Reliability and Flexibility of Ultra-Thin Chip-on-Flex (UTCOF) Interconnects With Anisotropic Conductive Adhesive (ACA) Joints

The need for flexible interconnects in advanced applications in consumer electronic products is increasing rapidly. The reliability and flexibility of ultra-thin chip-on-flex (UTCOF) interconnects formed using anisotropic conductive adhesive (ACA) are thus investigated. Two films of ACA materials, namely ACA-P and ACA-F, are assembled at different bonding temperatures to study the effect of temperature on the adhesion at the substrate-adhesive and adhesive-chip interfaces using differential scanning calorimetry (DSC) and a 90° peeling test.

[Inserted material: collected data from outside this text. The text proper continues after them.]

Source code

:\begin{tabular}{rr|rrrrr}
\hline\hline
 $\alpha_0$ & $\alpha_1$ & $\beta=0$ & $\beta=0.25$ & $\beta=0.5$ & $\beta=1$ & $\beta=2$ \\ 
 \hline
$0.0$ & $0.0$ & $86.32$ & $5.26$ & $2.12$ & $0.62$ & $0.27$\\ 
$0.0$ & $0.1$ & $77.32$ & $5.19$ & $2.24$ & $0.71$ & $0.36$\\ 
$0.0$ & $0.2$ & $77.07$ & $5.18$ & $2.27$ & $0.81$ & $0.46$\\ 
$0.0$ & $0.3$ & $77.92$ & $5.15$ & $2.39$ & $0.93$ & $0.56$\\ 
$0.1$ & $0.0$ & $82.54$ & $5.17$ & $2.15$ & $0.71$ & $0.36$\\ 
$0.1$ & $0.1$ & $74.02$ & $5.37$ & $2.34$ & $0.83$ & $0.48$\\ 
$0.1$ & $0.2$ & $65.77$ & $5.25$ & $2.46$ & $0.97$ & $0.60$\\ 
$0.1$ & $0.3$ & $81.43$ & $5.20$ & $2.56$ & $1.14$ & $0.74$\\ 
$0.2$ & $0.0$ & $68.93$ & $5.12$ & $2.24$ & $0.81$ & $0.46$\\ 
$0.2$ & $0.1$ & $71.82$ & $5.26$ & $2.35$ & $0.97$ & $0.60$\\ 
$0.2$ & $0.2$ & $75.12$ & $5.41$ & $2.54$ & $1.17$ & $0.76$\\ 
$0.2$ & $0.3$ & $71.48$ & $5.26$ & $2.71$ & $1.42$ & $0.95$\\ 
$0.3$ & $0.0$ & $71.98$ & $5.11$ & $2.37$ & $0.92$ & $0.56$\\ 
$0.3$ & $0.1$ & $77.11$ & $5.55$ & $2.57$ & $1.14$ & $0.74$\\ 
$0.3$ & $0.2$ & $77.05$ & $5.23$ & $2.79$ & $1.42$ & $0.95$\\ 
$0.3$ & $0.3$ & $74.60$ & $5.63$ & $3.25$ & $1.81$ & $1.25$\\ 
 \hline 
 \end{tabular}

The contact resistance of a daisy chain with 188 input/output (I/O) is measured to examine the quality of bonding through dummy test samples with an 80-μm pitch. The reliability of the fabricated UTCOF interconnects bonded via selected ACA joints is evaluated by performing an 85°C/85% RH thermal humidity storage test (THST) for 1000 h, and their flexibility is evaluated in static bending and four-point bending tests. The interfaces between the ultra-thin silicon chip and the substrate of failed samples in the THST and four-point bending testing are then investigated by scanning electron microscopy (SEM), which is utilized to obtain cross-sectional images. Finite element analysis is also conducted to elucidate the failure mechanism of the UTCOF interconnects in the four-point bending test. The averaged maximum allowable deflections of the fabricated UTCOF interconnects with ACA-P and ACA-F materials are 26% and 168%, respectively, higher than those of the COF interconnects with a chip thickness of 670 μm. Moreover, the contact resistance remains stable, varying by less than 10%, in the static bending test with a bending radius of 30 mm. According to the results thus obtained, give the appropriate choice of an ACA material and the optimal curing conditions, the UTCOF interconnects with ACA joints reliably serve as flexible interconnects for use in consumer electronic products.